Let $A \in \mathbb{R}^{p \times p}$ and $B \in \mathbb{R}^{q \times q}$ be nonsymmetric matrices.
If $p=q$, $A + B$ is the canonical sum.
If $p \ne q$ the following notions exist:
The direct sum of $A \oplus B$ is \begin{align} \pmatrix{A & 0 \\ 0 & B} \end{align}
The subdirect sum $A \oplus_k B$, where $k$ is the level of overlap.

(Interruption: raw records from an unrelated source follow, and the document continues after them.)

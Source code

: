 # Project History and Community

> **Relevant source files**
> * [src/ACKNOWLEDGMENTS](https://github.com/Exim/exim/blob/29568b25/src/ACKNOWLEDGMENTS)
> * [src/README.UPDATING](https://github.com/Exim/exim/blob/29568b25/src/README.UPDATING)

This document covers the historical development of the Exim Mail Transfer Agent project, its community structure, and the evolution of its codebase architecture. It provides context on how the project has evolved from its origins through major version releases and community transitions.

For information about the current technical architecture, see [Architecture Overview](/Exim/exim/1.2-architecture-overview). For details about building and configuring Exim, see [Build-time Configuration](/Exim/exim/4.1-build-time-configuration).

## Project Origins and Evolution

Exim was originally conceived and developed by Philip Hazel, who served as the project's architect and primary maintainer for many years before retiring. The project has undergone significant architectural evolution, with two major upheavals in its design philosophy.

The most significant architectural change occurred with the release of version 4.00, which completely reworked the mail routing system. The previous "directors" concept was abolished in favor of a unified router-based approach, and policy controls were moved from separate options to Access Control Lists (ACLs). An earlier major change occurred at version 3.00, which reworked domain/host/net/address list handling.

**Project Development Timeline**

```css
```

For instance if $p=q=4$ and $k = 2$: \begin{align} \pmatrix{a_{11} & a_{12} & a_{13} & a_{14} & 0& 0\\ a_{21} & a_{22} & a_{23} & a_{24}& 0& 0\\ a_{31} & a_{32} & a_{33} + b_{11} & a_{34} + b_{12} &b_{13}&b_{14}\\ a_{41} & a_{42} & a_{43} + b_{21} & a_{44} + b_{22} &b_{23}&b_{24}\\ 0 & 0 & b_{31} & b_{32} &b_{33}&b_{34} \\ 0 & 0 & b_{41} & b_{42} &b_{43}&b_{44}} \end{align}
Define the numerical range or field of values as \begin{align} W(A) = \left\{\frac{v^ T A v}{v^T v}, 0 \ne v \in \mathbb{C}^{p + q - 2k} \right\} \end{align} the following properties are known: \begin{align} W(A + B) \subseteq& W(A) + W(B) \\ W(A \oplus B) =& Co(W(A) \cup W(B)) \end{align} where $Co()$ is the convex hull of a set.
What can be said about $W(A \oplus_k B)$?